** Opening Provided information block **

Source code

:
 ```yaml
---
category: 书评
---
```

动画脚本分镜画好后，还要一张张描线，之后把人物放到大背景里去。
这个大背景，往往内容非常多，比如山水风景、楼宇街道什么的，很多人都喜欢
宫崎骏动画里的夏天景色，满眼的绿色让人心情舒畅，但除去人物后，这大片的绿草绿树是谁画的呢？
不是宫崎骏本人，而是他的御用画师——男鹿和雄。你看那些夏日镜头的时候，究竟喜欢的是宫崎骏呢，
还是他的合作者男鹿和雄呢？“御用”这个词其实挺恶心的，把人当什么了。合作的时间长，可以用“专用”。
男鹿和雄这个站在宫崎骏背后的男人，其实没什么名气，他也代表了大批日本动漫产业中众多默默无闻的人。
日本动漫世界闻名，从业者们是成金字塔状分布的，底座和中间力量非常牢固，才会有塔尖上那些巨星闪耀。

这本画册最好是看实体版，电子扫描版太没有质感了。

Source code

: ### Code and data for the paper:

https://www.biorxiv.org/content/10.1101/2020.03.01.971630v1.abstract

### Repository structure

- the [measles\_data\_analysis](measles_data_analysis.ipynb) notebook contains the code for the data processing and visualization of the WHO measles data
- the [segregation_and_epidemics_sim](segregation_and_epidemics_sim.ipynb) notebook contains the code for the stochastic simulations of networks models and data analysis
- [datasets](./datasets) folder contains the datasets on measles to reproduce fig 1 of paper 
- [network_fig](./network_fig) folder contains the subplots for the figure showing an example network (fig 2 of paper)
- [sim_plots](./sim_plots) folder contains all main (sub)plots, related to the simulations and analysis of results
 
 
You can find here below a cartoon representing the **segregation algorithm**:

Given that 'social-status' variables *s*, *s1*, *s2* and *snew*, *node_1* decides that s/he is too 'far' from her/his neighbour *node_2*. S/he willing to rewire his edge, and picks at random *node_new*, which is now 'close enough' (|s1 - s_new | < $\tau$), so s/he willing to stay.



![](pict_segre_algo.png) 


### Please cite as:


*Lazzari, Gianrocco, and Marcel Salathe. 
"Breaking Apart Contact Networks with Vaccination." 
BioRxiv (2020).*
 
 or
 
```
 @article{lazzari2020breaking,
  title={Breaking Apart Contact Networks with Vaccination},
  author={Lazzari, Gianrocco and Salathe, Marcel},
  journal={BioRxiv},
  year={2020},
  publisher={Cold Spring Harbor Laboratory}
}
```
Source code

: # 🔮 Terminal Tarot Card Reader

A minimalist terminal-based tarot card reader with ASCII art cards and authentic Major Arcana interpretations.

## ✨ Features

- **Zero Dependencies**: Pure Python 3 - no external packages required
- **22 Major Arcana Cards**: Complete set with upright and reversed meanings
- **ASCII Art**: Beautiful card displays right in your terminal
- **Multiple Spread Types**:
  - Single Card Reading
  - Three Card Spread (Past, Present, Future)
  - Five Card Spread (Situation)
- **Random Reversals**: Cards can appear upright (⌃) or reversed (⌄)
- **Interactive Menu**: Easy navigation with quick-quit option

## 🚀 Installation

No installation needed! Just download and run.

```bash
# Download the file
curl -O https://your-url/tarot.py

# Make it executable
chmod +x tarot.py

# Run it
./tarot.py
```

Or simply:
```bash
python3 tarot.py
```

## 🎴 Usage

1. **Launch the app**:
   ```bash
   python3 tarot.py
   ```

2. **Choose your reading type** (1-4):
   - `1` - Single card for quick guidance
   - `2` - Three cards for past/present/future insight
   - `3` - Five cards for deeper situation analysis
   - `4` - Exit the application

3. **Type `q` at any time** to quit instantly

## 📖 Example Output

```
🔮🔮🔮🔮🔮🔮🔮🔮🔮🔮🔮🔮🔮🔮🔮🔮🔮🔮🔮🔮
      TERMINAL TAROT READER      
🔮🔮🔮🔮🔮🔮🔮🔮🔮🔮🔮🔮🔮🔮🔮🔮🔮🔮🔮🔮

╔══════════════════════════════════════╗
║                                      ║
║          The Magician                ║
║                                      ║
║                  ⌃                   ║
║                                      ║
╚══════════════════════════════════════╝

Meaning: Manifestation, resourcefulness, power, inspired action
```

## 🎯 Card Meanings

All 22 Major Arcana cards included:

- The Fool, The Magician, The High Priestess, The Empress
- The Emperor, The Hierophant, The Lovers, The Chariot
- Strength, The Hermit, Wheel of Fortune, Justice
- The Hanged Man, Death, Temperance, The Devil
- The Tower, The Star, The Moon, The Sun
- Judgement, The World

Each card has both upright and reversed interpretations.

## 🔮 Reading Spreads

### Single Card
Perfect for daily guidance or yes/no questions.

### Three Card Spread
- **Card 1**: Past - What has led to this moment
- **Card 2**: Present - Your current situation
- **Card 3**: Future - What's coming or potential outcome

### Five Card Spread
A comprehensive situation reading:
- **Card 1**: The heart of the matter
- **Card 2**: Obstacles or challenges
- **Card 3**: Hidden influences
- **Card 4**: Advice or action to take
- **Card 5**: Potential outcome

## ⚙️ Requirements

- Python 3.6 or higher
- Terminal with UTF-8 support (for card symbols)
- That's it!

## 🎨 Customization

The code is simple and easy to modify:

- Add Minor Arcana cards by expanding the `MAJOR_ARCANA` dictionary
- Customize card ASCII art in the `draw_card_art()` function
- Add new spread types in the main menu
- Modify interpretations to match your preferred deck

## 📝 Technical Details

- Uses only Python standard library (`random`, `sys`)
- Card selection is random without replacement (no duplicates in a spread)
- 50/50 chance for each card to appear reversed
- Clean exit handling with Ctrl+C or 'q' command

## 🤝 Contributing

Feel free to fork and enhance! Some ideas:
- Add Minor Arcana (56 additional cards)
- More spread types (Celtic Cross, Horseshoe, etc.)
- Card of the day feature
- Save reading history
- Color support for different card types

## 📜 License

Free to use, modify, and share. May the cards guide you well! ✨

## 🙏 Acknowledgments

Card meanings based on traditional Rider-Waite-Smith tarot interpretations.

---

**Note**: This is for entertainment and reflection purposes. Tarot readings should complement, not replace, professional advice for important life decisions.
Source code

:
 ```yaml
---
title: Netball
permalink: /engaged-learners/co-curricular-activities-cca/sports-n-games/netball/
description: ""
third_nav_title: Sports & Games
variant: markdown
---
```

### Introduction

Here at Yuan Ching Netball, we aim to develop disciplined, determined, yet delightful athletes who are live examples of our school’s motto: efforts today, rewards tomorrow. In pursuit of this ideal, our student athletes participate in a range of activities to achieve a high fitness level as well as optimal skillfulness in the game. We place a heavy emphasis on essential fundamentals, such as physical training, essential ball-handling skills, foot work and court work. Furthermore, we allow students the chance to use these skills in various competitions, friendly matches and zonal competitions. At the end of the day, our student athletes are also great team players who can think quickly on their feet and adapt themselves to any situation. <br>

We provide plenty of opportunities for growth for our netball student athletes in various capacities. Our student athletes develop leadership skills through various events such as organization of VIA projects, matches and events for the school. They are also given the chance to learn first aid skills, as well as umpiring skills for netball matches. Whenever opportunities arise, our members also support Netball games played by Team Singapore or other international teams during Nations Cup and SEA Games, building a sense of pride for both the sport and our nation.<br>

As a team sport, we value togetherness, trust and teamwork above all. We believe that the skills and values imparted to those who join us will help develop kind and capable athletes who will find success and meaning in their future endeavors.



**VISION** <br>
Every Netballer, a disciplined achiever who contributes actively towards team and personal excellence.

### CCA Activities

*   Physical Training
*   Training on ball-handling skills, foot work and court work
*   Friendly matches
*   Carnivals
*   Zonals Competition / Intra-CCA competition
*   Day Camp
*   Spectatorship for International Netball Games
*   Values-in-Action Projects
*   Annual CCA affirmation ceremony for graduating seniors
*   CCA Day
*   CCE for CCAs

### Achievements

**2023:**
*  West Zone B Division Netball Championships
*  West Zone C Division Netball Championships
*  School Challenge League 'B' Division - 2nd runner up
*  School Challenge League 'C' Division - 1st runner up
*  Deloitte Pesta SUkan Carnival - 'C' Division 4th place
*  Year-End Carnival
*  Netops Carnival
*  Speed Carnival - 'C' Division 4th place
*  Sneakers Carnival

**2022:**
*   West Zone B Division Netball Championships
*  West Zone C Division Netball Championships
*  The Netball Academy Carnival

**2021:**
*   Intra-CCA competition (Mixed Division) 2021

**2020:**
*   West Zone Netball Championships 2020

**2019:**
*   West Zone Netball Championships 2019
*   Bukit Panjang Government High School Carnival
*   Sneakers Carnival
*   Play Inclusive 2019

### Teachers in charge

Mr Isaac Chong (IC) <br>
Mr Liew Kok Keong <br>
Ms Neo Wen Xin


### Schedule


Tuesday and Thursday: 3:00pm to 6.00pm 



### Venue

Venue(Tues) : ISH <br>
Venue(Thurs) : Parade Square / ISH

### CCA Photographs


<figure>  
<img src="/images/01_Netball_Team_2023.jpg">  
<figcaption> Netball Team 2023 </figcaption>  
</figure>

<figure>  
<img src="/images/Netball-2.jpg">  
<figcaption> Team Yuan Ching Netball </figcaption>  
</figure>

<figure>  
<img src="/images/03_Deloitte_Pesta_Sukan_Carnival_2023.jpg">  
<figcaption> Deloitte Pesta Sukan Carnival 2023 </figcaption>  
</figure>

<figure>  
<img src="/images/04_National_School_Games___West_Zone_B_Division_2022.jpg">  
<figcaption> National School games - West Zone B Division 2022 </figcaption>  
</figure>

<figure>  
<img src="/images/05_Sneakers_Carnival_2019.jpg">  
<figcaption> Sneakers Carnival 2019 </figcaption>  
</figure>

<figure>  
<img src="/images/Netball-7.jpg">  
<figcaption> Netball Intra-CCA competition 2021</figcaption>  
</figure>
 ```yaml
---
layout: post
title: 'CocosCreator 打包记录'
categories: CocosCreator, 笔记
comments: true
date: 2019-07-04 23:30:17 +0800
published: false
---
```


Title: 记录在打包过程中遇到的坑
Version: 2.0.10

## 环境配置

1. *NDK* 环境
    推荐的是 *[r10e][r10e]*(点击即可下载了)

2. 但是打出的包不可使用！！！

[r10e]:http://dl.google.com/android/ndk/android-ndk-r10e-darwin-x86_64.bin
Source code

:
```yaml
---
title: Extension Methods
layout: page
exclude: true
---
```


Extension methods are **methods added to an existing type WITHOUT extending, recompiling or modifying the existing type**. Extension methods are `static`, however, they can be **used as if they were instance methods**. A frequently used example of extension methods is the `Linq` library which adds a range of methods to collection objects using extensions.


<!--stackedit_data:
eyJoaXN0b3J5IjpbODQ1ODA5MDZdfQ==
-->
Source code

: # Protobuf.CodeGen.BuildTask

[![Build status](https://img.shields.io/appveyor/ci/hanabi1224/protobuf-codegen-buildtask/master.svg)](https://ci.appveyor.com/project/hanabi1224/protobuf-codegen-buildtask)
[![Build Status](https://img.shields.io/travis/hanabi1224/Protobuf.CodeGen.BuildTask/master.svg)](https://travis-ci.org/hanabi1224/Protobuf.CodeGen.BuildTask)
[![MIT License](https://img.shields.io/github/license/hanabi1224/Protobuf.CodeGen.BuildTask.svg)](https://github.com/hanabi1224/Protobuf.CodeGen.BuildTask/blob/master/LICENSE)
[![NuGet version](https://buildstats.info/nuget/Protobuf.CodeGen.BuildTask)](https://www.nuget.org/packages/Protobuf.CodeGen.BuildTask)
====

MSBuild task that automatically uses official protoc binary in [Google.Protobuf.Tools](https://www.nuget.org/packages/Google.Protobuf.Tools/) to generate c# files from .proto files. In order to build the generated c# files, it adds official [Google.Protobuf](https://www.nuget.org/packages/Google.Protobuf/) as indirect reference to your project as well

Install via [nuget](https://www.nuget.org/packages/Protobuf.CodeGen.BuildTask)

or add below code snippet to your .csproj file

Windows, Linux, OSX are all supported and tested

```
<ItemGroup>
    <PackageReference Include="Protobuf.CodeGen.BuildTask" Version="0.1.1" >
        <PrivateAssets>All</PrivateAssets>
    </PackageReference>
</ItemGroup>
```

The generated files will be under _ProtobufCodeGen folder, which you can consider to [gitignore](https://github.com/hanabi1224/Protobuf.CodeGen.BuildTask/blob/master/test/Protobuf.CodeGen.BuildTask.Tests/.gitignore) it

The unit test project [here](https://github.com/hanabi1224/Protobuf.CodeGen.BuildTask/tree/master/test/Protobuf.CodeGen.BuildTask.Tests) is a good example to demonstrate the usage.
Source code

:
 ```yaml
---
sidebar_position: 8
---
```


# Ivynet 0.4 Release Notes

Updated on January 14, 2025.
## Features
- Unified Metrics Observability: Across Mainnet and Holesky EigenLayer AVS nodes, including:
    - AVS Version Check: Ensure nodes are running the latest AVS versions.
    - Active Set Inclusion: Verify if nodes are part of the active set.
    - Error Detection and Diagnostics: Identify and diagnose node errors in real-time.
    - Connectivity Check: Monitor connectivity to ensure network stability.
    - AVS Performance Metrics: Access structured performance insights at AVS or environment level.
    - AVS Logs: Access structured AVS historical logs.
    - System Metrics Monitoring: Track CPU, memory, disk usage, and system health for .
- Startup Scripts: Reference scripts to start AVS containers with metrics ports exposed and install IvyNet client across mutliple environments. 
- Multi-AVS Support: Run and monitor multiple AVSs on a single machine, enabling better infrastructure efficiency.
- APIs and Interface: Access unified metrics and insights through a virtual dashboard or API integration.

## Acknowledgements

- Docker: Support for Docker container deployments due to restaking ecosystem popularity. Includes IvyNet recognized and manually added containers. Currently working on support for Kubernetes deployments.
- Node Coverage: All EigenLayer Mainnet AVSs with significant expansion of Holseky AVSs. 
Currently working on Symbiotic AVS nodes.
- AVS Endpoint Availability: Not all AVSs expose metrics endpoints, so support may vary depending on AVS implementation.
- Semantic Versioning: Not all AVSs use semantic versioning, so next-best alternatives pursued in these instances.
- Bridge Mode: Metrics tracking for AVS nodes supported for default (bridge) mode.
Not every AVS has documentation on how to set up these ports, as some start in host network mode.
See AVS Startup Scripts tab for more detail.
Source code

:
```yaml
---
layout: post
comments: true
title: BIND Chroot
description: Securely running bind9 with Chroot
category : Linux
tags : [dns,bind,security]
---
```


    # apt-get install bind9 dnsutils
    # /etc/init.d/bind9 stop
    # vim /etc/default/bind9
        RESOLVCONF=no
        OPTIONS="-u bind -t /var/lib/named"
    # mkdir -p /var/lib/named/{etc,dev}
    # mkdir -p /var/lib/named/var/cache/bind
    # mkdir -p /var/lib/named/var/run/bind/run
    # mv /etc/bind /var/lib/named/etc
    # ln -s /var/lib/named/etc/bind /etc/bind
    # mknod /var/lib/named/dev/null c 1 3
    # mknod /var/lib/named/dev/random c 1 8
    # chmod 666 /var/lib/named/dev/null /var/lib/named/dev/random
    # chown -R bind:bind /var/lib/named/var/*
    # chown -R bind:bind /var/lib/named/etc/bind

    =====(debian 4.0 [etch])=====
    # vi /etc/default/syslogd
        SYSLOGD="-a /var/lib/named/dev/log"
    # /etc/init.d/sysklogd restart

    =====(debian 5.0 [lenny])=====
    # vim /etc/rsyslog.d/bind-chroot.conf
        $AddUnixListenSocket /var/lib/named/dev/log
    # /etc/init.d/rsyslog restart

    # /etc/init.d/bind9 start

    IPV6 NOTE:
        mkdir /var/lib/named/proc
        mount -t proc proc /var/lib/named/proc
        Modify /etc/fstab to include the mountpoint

** Closing Provided information block **

- **The problem**:
Go through the records above. Copy each line in which the string "null" appears.

- **Worked solution**:
    # mknod /var/lib/named/dev/null c 1 3
    # chmod 666 /var/lib/named/dev/null /var/lib/named/dev/random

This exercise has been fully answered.